Polar Stroking: New Theory and Methods for Stroking Paths
This work addresses a foundational gap in vector graphics rendering for developers and standards bodies, though it is incremental in providing a new method rather than a paradigm shift.
The paper tackles the lack of a rigorous theory for stroking paths in vector graphics standards like PDF and SVG, developing a principled theory and a novel polar stroking method that robustly renders stroked paths with bounded tessellation error without recursion.

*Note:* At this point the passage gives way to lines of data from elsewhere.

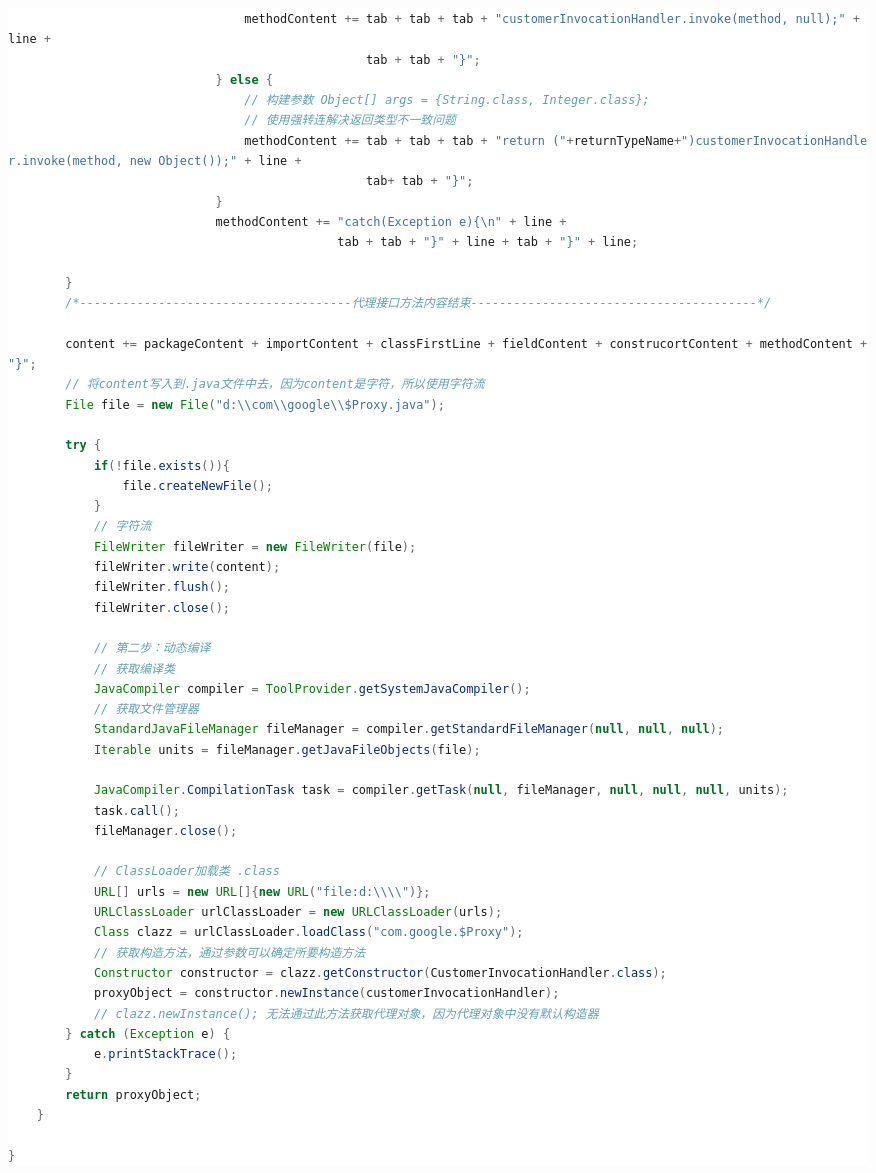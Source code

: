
 ```java
                                 methodContent += tab + tab + tab + "customerInvocationHandler.invoke(method, null);" + line +
                                                  tab + tab + "}";
                             } else {
                                 // 构建参数 Object[] args = {String.class, Integer.class};
                                 // 使用强转连解决返回类型不一致问题
                                 methodContent += tab + tab + tab + "return ("+returnTypeName+")customerInvocationHandler.invoke(method, new Object());" + line +
                                                  tab+ tab + "}";
                             }
                             methodContent += "catch(Exception e){\n" + line +
                                              tab + tab + "}" + line + tab + "}" + line;

        }
        /*--------------------------------------代理接口方法内容结束----------------------------------------*/

        content += packageContent + importContent + classFirstLine + fieldContent + construcortContent + methodContent + "}";
        // 将content写入到.java文件中去，因为content是字符，所以使用字符流
        File file = new File("d:\\com\\google\\$Proxy.java");

        try {
            if(!file.exists()){
                file.createNewFile();
            }
            // 字符流
            FileWriter fileWriter = new FileWriter(file);
            fileWriter.write(content);
            fileWriter.flush();
            fileWriter.close();

            // 第二步：动态编译
            // 获取编译类
            JavaCompiler compiler = ToolProvider.getSystemJavaCompiler();
            // 获取文件管理器
            StandardJavaFileManager fileManager = compiler.getStandardFileManager(null, null, null);
            Iterable units = fileManager.getJavaFileObjects(file);

            JavaCompiler.CompilationTask task = compiler.getTask(null, fileManager, null, null, null, units);
            task.call();
            fileManager.close();

            // ClassLoader加载类 .class
            URL[] urls = new URL[]{new URL("file:d:\\\\")};
            URLClassLoader urlClassLoader = new URLClassLoader(urls);
            Class clazz = urlClassLoader.loadClass("com.google.$Proxy");
            // 获取构造方法，通过参数可以确定所要构造方法
            Constructor constructor = clazz.getConstructor(CustomerInvocationHandler.class);
            proxyObject = constructor.newInstance(customerInvocationHandler);
            // clazz.newInstance(); 无法通过此方法获取代理对象，因为代理对象中没有默认构造器
        } catch (Exception e) {
            e.printStackTrace();
        }
        return proxyObject;
    }

}
```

Stroking and filling are the two basic rendering operations on paths in vector graphics. The theory of filling a path is well-understood in terms of contour integrals and winding numbers, but when path rendering standards specify stroking, they resort to the analogy of painting pixels with a brush that traces the outline of the path. This means important standards such as PDF, SVG, and PostScript lack a rigorous way to say what samples are inside or outside a stroked path. Our work fills this gap with a principled theory of stroking. Guided by our theory, we develop a novel polar stroking method to render stroked paths robustly with an intuitive way to bound the tessellation error without needing recursion. Because polar stroking guarantees small uniform steps in tangent angle, it provides an efficient way to accumulate arc length along a path for texturing or dashing. While this paper focuses on developing the theory of our polar stroking method, we have successfully implemented our methods on modern programmable GPUs.